Your reply should consist solely of the lines from the one containing "Technologies**</span></span> | <span" through the end of the data, restated word for word.

STUDY MATERIAL:
*****
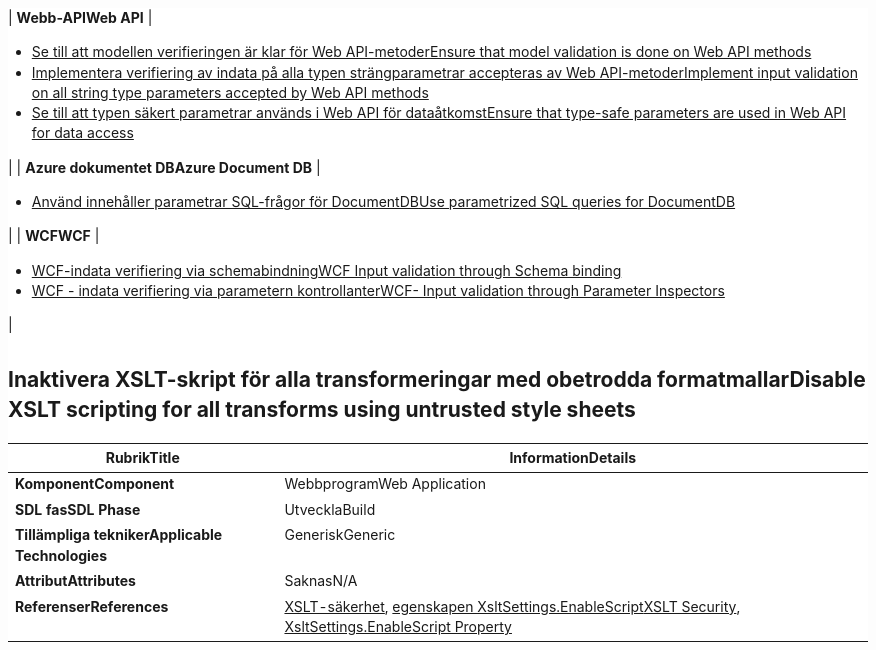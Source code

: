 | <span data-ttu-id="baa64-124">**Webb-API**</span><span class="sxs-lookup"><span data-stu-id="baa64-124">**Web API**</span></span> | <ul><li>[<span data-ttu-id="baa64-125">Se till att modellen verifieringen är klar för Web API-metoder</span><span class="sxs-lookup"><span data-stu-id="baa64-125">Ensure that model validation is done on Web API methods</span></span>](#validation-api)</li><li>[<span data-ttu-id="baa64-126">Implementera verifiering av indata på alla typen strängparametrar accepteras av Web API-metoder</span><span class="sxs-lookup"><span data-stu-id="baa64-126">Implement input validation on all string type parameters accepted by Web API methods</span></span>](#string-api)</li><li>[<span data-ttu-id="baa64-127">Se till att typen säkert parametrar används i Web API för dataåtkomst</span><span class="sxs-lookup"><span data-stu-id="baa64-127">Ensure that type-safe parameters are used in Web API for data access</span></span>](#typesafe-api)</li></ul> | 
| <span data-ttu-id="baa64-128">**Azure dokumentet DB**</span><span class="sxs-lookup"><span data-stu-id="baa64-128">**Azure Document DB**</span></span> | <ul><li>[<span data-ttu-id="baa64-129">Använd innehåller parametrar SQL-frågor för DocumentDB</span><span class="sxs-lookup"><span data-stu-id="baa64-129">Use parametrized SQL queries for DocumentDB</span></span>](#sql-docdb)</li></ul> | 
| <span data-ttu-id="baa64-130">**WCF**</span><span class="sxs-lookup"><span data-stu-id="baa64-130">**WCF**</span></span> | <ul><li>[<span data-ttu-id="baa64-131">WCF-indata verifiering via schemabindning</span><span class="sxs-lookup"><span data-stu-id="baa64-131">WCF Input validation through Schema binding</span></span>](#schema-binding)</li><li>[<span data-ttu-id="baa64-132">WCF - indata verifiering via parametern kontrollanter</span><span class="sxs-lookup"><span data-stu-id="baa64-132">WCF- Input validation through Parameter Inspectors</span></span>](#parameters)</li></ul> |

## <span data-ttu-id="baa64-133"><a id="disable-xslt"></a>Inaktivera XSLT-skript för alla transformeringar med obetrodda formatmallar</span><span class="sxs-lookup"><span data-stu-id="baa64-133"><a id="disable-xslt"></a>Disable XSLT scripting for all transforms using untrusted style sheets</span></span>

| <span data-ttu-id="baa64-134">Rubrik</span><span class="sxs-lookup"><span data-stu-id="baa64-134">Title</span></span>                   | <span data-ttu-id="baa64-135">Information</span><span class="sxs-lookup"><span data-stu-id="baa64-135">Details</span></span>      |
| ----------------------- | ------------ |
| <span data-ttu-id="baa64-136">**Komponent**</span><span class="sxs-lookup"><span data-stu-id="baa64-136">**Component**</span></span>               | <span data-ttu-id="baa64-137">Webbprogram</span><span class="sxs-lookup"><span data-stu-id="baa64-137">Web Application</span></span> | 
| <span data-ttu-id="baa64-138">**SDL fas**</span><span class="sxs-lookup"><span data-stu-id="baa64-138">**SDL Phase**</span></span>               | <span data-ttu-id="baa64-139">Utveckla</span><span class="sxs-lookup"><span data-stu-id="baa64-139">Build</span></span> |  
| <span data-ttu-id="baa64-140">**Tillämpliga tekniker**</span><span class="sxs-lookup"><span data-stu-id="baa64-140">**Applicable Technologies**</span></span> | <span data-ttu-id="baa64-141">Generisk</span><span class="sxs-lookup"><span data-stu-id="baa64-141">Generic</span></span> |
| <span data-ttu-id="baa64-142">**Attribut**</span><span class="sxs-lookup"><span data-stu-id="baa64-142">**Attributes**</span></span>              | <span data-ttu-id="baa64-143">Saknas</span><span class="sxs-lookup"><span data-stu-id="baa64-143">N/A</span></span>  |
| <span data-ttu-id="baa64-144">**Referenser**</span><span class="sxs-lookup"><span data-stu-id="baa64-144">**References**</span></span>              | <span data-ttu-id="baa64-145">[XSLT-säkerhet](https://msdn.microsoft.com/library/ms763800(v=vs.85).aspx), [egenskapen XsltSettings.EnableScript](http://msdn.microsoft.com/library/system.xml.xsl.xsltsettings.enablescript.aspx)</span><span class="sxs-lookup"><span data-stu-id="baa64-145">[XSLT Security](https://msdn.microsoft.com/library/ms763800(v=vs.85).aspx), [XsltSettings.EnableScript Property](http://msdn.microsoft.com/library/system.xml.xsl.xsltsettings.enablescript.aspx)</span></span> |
*****
ANSWER SECTION:
| <span data-ttu-id="baa64-140">**Tillämpliga tekniker**</span><span class="sxs-lookup"><span data-stu-id="baa64-140">**Applicable Technologies**</span></span> | <span data-ttu-id="baa64-141">Generisk</span><span class="sxs-lookup"><span data-stu-id="baa64-141">Generic</span></span> |
| <span data-ttu-id="baa64-142">**Attribut**</span><span class="sxs-lookup"><span data-stu-id="baa64-142">**Attributes**</span></span>              | <span data-ttu-id="baa64-143">Saknas</span><span class="sxs-lookup"><span data-stu-id="baa64-143">N/A</span></span>  |
| <span data-ttu-id="baa64-144">**Referenser**</span><span class="sxs-lookup"><span data-stu-id="baa64-144">**References**</span></span>              | <span data-ttu-id="baa64-145">[XSLT-säkerhet](https://msdn.microsoft.com/library/ms763800(v=vs.85).aspx), [egenskapen XsltSettings.EnableScript](http://msdn.microsoft.com/library/system.xml.xsl.xsltsettings.enablescript.aspx)</span><span class="sxs-lookup"><span data-stu-id="baa64-145">[XSLT Security](https://msdn.microsoft.com/library/ms763800(v=vs.85).aspx), [XsltSettings.EnableScript Property](http://msdn.microsoft.com/library/system.xml.xsl.xsltsettings.enablescript.aspx)</span></span> |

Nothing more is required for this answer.